Assuring Continuously Evolving Software Systems. When we consider the software-reliant systems of today, we see that they are not static (or even infrequently updated) engineering artifacts. Instead, they are fluid—meaning that they are expected to undergo almost continuous updates and improvements and be shown to still work. As LLMs are taking software development by storm there are two key changes occurring that influence assurance. This new generation of tools (an increasing number of which are empowered by LLMs) is increasingly adept at generating error-free code, especially for trivial implementation tasks. Moreover, these tools are also increasingly capable of generating surprising recommendations that may themselves create additional assurance concerns. The goal of this research area therefore is to develop a theory and practice of rapid and assured software evolution that enables efficient and bounded re-assurance of continuously evolving systems, recognizing that generated systems may have less trivial errors while including other harder-to-spot concerns that may create more complicated assurance problems.

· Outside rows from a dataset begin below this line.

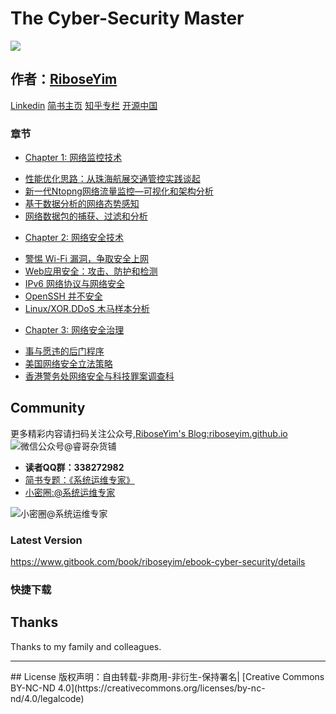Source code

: # The Cyber-Security Master

![](http://p11slcnom.bkt.clouddn.com/banner-CSM-201803.png)

## 作者：[RiboseYim](https://riboseyim.github.io)

[Linkedin](https://www.linkedin.com/in/riboseyim/)
[简书主页](http://www.jianshu.com/u/8cc1dba4bc96)
[知乎专栏](https://www.zhihu.com/people/riboseyim)
[开源中国](https://my.oschina.net/zijingshanke/blog)

### 章节
* [Chapter 1: 网络监控技术]()
- [性能优化思路：从珠海航展交通管控实践谈起](chapter/Network-Traffic.md)
- [新一代Ntopng网络流量监控—可视化和架构分析](chapter/Network-Ntopng.md)
- [基于数据分析的网络态势感知](chapter/Network-sFlow.md)
- [网络数据包的捕获、过滤和分析](chapter/Network-Pcap.md)
* [Chapter 2: 网络安全技术]()
- [警惕 Wi-Fi 漏洞，争取安全上网](chapter/CyberSecurity-WiFi.md)
- [Web应用安全：攻击、防护和检测](chapter/CyberSecurity-Headers.md)
- [IPv6 网络协议与网络安全](chapter/Protocol-IPv6.md)
- [OpenSSH 并不安全](chapter/CyberSecurity-SSH.md)
- [Linux/XOR.DDoS 木马样本分析](chapter/CyberSecurity-Trojan.md)
* [Chapter 3: 网络安全治理]()
- [事与愿违的后门程序](chapter/CyberSecurity-BackDoor.md)
- [美国网络安全立法策略](chapter/CyberSecurity-Law.md)
- [香港警务处网络安全与科技罪案调查科](chapter/CyberSecurity-CSTCB.md)

## Community

更多精彩内容请扫码关注公众号,[RiboseYim's Blog:riboseyim.github.io](https://riboseyim.github.io?product=ebook&id=cyber)
![微信公众号@睿哥杂货铺](http://o8m8ngokc.bkt.clouddn.com/ID_RiboseYim_201706.png)

- **读者QQ群：338272982**
- [简书专题：《系统运维专家》](http://www.jianshu.com/c/9a817d8a67ea)
- [小密圈:@系统运维专家](http://t.xiaomiquan.com/U7qn6Qv)

![小密圈@系统运维专家](http://o8m8ngokc.bkt.clouddn.com/riboseyim_id_quanzi_ops_small.png)

### Latest Version
https://www.gitbook.com/book/riboseyim/ebook-cyber-security/details

### 快捷下载


## Thanks
Thanks to my family and colleagues.

<hr>
## License
版权声明：自由转载-非商用-非衍生-保持署名| [Creative Commons BY-NC-ND 4.0](https://creativecommons.org/licenses/by-nc-nd/4.0/legalcode)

Software Construction through Compositional Correctness. As the scope and scale of software-reliant systems continues to grow and change continuously, the complexity of these systems makes it unrealistic for any one person or group to understand the entire system (or system-of-systems). It is therefore necessary to integrate (and continually re-integrate) software-reliant systems using technologies and platforms that support the composition of modular components. This composition is particularly hard since many components reused from existing elements were not designed for integration or co-evolution. The goal of this research area is to create methods and tools that enable the intelligent specification and enforcement of composition rules that allow (1) the creation of required behaviors (both functionality and quality attributes) and (2) the assurance of these behaviors at scale.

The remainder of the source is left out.